When they reached the turning, both Maisie and the red skirt were gone. “Dammit!” Maggie muttered. “What a silly fool!”
They hurried down the alley, looking at each turning for Maisie. Down one they saw a flash of red in the doorway of a house. Now that they could see her face, it was clear that indeed the girl was not Rosie, or a whore either. She shut the door behind her, and Jem and Maggie were left alone among a few houses, a church, a copper shop, and a draper’s.
“Maisie must have kept going,” Maggie said. She ran back to the original alley, Jem at her heels, and continued along it, ducking into other alleys and lanes. At a dead end, they turned; at another they turned again, getting wound more and more tightly into the maze of streets. Jem said little, except to stop Maggie once and point out that they’d come in a circle. Maggie thought he must be furious with her for getting them so lost, but he seemed to show neither anger nor fear-just a grim determination.
Maggie tried not to think beyond finding Maisie. When for a moment she let her mind picture the three of them, lost in these tiny streets in an unknown part of a huge city, with no knowing how to get home, she began to feel so breathless with fear that she thought she would have to sit down. She had only ever felt this frightened once before, when she’d met the man in what would become Cut-Throat Lane.
As they ran along another alley, they passed a man who turned and leered at them. “What you runnin’ from, then?”
Maggie shrieked, and shied like a spooked horse, startling Jem and the man, who shrank back and disappeared into a passageway.
“Maggie, what is’t?” Jem grabbed his friend by the shoulders, but she threw him off with a shudder and turned away, her hand against the wall, trying to steady herself.

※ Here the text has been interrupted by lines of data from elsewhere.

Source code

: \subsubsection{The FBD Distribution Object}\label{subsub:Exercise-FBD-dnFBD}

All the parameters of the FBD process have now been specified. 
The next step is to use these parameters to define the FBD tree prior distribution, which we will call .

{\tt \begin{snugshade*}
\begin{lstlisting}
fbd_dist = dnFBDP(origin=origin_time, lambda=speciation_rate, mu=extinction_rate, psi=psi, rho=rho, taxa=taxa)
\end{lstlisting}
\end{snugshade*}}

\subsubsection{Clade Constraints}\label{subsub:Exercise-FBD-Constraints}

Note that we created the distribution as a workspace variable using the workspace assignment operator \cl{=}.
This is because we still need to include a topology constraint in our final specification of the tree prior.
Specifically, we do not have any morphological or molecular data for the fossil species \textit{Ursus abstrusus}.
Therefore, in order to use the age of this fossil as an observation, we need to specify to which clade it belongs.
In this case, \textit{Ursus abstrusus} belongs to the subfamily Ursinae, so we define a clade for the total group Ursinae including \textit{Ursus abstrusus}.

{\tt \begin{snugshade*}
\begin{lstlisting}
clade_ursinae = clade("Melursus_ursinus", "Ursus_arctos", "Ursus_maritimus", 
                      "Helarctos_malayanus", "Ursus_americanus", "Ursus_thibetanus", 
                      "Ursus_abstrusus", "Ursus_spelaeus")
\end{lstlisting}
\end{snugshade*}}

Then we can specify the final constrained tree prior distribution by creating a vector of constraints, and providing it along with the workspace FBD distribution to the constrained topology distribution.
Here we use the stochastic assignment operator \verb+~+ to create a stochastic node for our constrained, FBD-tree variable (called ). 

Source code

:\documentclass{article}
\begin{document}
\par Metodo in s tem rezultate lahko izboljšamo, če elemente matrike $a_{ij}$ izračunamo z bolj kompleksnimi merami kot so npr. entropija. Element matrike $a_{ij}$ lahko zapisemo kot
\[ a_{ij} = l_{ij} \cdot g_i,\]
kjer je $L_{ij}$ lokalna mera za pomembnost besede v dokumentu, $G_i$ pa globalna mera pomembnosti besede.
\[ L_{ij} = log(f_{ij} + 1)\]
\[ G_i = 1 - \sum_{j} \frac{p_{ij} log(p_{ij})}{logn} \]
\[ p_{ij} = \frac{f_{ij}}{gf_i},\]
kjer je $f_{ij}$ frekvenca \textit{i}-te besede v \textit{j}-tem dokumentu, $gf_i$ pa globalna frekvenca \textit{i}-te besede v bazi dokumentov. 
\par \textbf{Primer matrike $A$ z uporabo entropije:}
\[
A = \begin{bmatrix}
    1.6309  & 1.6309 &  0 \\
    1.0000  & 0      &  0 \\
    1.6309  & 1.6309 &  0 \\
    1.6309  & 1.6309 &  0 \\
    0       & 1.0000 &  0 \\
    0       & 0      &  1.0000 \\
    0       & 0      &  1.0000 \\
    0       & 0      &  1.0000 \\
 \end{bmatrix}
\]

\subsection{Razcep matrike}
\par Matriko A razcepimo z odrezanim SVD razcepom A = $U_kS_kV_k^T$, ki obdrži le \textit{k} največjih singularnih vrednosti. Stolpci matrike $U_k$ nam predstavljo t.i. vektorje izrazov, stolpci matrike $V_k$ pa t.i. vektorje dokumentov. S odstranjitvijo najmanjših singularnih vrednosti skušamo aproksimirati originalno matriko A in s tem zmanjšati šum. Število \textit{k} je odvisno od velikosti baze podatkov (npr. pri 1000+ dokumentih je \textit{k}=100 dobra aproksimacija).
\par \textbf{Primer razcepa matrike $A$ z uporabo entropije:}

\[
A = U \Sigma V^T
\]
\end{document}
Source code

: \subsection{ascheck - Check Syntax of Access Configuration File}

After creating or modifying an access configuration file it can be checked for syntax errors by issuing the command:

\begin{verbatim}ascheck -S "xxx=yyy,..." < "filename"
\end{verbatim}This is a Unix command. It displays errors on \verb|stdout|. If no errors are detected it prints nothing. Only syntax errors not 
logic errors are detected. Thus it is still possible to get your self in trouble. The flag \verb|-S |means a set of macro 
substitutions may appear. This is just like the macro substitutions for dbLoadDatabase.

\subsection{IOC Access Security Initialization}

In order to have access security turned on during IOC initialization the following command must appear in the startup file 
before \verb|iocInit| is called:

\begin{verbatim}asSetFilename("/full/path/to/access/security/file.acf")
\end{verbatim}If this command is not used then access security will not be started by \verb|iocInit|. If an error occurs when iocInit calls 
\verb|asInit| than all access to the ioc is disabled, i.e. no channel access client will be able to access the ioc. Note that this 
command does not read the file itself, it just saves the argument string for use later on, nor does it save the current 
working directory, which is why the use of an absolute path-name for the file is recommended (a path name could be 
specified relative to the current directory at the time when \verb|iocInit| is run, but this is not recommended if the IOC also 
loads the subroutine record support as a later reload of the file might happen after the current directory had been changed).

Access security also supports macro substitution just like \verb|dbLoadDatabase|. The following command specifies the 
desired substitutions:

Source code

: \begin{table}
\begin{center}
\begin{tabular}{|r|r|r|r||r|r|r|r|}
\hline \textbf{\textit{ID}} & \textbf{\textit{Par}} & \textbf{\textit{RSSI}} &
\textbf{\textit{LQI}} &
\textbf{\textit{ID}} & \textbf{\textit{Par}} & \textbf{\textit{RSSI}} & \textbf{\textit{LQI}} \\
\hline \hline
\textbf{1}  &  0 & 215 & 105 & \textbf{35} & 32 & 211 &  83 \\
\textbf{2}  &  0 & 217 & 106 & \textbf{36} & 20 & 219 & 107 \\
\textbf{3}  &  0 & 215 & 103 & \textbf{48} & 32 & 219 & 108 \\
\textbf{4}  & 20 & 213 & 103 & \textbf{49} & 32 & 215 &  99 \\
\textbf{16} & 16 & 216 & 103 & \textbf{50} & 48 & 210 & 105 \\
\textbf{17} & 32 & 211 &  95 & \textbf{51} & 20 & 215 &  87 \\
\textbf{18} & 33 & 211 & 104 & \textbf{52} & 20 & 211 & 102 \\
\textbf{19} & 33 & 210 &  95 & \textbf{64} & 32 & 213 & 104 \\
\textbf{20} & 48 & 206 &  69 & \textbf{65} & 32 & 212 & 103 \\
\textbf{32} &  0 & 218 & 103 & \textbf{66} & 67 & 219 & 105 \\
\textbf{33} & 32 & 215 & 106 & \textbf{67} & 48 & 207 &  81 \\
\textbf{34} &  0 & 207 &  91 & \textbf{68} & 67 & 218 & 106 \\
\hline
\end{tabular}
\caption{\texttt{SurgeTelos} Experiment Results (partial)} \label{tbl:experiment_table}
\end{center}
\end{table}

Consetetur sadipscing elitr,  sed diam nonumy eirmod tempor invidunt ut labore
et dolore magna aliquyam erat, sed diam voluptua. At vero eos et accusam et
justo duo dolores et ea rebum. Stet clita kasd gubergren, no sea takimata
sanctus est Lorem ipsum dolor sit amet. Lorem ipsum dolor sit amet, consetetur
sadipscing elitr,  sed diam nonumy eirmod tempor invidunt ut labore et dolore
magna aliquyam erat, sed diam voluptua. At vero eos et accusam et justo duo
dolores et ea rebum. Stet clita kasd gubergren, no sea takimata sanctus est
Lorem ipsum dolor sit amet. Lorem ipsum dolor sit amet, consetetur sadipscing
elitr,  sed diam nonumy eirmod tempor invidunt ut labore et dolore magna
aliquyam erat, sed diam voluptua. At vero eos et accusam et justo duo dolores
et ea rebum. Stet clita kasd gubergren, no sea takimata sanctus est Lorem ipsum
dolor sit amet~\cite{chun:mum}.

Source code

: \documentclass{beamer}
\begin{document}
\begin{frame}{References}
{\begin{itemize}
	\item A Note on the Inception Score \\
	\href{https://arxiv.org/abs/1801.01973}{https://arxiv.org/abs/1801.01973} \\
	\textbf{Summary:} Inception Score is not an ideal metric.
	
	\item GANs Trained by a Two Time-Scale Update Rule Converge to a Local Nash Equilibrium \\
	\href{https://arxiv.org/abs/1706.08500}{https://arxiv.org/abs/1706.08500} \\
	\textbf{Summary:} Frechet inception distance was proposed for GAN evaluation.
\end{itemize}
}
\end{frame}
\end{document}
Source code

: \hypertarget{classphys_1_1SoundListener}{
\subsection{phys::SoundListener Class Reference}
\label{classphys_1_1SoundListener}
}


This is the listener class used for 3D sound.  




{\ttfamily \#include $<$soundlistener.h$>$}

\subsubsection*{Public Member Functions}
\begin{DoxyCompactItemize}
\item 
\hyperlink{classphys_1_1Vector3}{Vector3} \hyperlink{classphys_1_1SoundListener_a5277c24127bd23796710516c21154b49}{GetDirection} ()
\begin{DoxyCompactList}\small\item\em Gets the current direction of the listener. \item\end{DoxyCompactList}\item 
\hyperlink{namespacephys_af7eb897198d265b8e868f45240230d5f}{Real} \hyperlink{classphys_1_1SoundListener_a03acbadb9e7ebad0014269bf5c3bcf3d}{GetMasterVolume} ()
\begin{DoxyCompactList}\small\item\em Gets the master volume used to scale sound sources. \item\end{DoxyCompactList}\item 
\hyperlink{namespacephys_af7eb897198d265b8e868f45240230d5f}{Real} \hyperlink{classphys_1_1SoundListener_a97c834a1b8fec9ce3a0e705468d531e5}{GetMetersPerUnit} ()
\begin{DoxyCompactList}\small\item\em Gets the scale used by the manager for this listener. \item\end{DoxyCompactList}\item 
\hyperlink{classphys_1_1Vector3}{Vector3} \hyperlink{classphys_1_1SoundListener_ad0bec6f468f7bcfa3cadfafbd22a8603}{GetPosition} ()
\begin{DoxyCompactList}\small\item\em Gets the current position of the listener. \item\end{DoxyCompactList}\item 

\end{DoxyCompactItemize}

Jem stood watching her and waiting. At last she took a deep, shaky breath and turned back to him, rain dripping from her crushed straw hat into her eyes. Jem searched her unhappy face and saw there a distant, haunted look that he had caught a few times before-sometimes when she didn’t know he saw it, others like now when she desperately tried to hide it. “What is’t?” he said again. “What happened to you?”
She shook her head; she would not say what it was.
“It be about that man in Cut-Throat Lane, don’t it?” Jem guessed. “You was always funny about that. You went funny back at Smithfield’s too.”
“It was Maisie what looked sick, not me,” Maggie retorted.
“You did too,” Jem insisted. “You looked sick because you saw so much blood back in Cut-Throat Lane. Maybe you even-” Jem paused. “You saw it happen, didn’t you? You saw him get killed.” He wanted to put his arm around her to comfort her, but knew she wouldn’t let him.